** Data supplied follows **

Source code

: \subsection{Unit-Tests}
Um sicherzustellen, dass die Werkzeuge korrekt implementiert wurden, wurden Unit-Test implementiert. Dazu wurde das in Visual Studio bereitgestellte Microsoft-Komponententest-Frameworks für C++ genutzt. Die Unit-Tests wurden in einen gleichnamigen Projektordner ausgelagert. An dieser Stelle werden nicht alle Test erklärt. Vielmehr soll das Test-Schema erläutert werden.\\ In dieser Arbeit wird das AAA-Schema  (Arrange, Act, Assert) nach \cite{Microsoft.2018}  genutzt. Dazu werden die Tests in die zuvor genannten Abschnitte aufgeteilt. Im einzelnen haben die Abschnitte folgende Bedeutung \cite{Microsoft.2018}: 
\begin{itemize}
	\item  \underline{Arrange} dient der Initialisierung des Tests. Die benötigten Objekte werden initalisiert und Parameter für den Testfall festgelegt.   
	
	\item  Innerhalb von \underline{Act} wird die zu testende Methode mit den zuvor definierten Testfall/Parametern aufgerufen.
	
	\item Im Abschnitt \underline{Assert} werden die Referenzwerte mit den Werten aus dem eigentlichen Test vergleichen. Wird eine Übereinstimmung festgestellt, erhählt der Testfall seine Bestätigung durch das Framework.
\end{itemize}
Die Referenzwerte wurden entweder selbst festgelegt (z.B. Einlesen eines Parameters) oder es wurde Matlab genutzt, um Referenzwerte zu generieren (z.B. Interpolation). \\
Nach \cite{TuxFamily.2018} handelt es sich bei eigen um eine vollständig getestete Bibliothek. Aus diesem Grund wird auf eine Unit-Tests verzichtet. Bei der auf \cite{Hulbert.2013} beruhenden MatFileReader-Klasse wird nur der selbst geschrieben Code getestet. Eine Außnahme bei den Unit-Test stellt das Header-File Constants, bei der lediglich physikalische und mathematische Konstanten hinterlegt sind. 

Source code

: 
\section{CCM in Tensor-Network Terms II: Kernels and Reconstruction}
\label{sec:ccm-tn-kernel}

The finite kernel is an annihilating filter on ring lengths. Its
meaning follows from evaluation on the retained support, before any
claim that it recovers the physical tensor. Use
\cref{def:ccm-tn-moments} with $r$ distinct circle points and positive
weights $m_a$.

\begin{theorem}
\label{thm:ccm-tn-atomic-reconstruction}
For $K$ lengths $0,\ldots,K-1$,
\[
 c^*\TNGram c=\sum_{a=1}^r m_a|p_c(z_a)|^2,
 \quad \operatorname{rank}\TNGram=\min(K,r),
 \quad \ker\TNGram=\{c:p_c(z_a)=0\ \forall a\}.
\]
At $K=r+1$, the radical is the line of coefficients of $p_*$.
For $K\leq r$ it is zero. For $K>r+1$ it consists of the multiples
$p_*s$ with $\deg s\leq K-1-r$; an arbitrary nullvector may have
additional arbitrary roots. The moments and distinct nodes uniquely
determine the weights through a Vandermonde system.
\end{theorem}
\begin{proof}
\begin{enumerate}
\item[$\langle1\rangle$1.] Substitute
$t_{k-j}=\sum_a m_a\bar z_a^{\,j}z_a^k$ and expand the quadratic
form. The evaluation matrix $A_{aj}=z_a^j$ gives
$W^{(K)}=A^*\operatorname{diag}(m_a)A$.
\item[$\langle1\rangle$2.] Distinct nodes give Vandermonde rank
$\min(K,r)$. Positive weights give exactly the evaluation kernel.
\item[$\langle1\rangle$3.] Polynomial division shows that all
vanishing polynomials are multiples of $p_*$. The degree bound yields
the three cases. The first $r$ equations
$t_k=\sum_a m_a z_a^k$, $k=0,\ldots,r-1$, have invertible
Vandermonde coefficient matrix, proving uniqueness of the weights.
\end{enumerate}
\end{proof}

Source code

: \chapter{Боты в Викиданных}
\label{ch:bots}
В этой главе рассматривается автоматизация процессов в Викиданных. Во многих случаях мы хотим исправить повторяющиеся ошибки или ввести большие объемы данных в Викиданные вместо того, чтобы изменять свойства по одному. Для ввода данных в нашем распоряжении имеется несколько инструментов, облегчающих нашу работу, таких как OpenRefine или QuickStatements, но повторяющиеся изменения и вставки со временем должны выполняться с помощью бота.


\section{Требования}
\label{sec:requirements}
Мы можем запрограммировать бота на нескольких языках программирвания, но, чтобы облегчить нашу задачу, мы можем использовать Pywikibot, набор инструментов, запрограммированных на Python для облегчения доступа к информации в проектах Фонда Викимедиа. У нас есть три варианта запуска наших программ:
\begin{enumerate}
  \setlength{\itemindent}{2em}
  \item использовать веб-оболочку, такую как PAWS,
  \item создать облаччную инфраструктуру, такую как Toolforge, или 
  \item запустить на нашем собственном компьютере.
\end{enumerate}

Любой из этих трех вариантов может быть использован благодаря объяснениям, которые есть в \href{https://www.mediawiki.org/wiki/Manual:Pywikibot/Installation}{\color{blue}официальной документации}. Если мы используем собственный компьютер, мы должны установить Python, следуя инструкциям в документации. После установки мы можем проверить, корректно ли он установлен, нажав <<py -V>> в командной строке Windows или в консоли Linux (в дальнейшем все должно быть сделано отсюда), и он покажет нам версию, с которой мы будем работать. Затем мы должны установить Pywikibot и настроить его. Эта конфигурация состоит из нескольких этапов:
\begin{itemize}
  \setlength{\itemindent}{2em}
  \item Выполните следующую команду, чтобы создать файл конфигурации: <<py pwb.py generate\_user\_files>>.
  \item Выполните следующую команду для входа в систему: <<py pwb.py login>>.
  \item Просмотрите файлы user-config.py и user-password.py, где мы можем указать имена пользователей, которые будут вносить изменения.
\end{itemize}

** End of Data supplied **

> Problem to solve
The job here is to write out all the entries again exactly.

> Response to the exercise
Source code

: \subsection{Unit-Tests}
Um sicherzustellen, dass die Werkzeuge korrekt implementiert wurden, wurden Unit-Test implementiert. Dazu wurde das in Visual Studio bereitgestellte Microsoft-Komponententest-Frameworks für C++ genutzt. Die Unit-Tests wurden in einen gleichnamigen Projektordner ausgelagert. An dieser Stelle werden nicht alle Test erklärt. Vielmehr soll das Test-Schema erläutert werden.\\ In dieser Arbeit wird das AAA-Schema  (Arrange, Act, Assert) nach \cite{Microsoft.2018}  genutzt. Dazu werden die Tests in die zuvor genannten Abschnitte aufgeteilt. Im einzelnen haben die Abschnitte folgende Bedeutung \cite{Microsoft.2018}: 
\begin{itemize}
	\item  \underline{Arrange} dient der Initialisierung des Tests. Die benötigten Objekte werden initalisiert und Parameter für den Testfall festgelegt.   
	
	\item  Innerhalb von \underline{Act} wird die zu testende Methode mit den zuvor definierten Testfall/Parametern aufgerufen.
	
	\item Im Abschnitt \underline{Assert} werden die Referenzwerte mit den Werten aus dem eigentlichen Test vergleichen. Wird eine Übereinstimmung festgestellt, erhählt der Testfall seine Bestätigung durch das Framework.
\end{itemize}
Die Referenzwerte wurden entweder selbst festgelegt (z.B. Einlesen eines Parameters) oder es wurde Matlab genutzt, um Referenzwerte zu generieren (z.B. Interpolation). \\
Nach \cite{TuxFamily.2018} handelt es sich bei eigen um eine vollständig getestete Bibliothek. Aus diesem Grund wird auf eine Unit-Tests verzichtet. Bei der auf \cite{Hulbert.2013} beruhenden MatFileReader-Klasse wird nur der selbst geschrieben Code getestet. Eine Außnahme bei den Unit-Test stellt das Header-File Constants, bei der lediglich physikalische und mathematische Konstanten hinterlegt sind. 

Source code

: 
\section{CCM in Tensor-Network Terms II: Kernels and Reconstruction}
\label{sec:ccm-tn-kernel}

The finite kernel is an annihilating filter on ring lengths. Its
meaning follows from evaluation on the retained support, before any
claim that it recovers the physical tensor. Use
\cref{def:ccm-tn-moments} with $r$ distinct circle points and positive
weights $m_a$.

\begin{theorem}
\label{thm:ccm-tn-atomic-reconstruction}
For $K$ lengths $0,\ldots,K-1$,
\[
 c^*\TNGram c=\sum_{a=1}^r m_a|p_c(z_a)|^2,
 \quad \operatorname{rank}\TNGram=\min(K,r),
 \quad \ker\TNGram=\{c:p_c(z_a)=0\ \forall a\}.
\]
At $K=r+1$, the radical is the line of coefficients of $p_*$.
For $K\leq r$ it is zero. For $K>r+1$ it consists of the multiples
$p_*s$ with $\deg s\leq K-1-r$; an arbitrary nullvector may have
additional arbitrary roots. The moments and distinct nodes uniquely
determine the weights through a Vandermonde system.
\end{theorem}
\begin{proof}
\begin{enumerate}
\item[$\langle1\rangle$1.] Substitute
$t_{k-j}=\sum_a m_a\bar z_a^{\,j}z_a^k$ and expand the quadratic
form. The evaluation matrix $A_{aj}=z_a^j$ gives
$W^{(K)}=A^*\operatorname{diag}(m_a)A$.
\item[$\langle1\rangle$2.] Distinct nodes give Vandermonde rank
$\min(K,r)$. Positive weights give exactly the evaluation kernel.
\item[$\langle1\rangle$3.] Polynomial division shows that all
vanishing polynomials are multiples of $p_*$. The degree bound yields
the three cases. The first $r$ equations
$t_k=\sum_a m_a z_a^k$, $k=0,\ldots,r-1$, have invertible
Vandermonde coefficient matrix, proving uniqueness of the weights.
\end{enumerate}
\end{proof}

Source code

: \chapter{Боты в Викиданных}
\label{ch:bots}
В этой главе рассматривается автоматизация процессов в Викиданных. Во многих случаях мы хотим исправить повторяющиеся ошибки или ввести большие объемы данных в Викиданные вместо того, чтобы изменять свойства по одному. Для ввода данных в нашем распоряжении имеется несколько инструментов, облегчающих нашу работу, таких как OpenRefine или QuickStatements, но повторяющиеся изменения и вставки со временем должны выполняться с помощью бота.


\section{Требования}
\label{sec:requirements}
Мы можем запрограммировать бота на нескольких языках программирвания, но, чтобы облегчить нашу задачу, мы можем использовать Pywikibot, набор инструментов, запрограммированных на Python для облегчения доступа к информации в проектах Фонда Викимедиа. У нас есть три варианта запуска наших программ:
\begin{enumerate}
  \setlength{\itemindent}{2em}
  \item использовать веб-оболочку, такую как PAWS,
  \item создать облаччную инфраструктуру, такую как Toolforge, или 
  \item запустить на нашем собственном компьютере.
\end{enumerate}

Любой из этих трех вариантов может быть использован благодаря объяснениям, которые есть в \href{https://www.mediawiki.org/wiki/Manual:Pywikibot/Installation}{\color{blue}официальной документации}. Если мы используем собственный компьютер, мы должны установить Python, следуя инструкциям в документации. После установки мы можем проверить, корректно ли он установлен, нажав <<py -V>> в командной строке Windows или в консоли Linux (в дальнейшем все должно быть сделано отсюда), и он покажет нам версию, с которой мы будем работать. Затем мы должны установить Pywikibot и настроить его. Эта конфигурация состоит из нескольких этапов:
\begin{itemize}
  \setlength{\itemindent}{2em}
  \item Выполните следующую команду, чтобы создать файл конфигурации: <<py pwb.py generate\_user\_files>>.
  \item Выполните следующую команду для входа в систему: <<py pwb.py login>>.
  \item Просмотрите файлы user-config.py и user-password.py, где мы можем указать имена пользователей, которые будут вносить изменения.
\end{itemize}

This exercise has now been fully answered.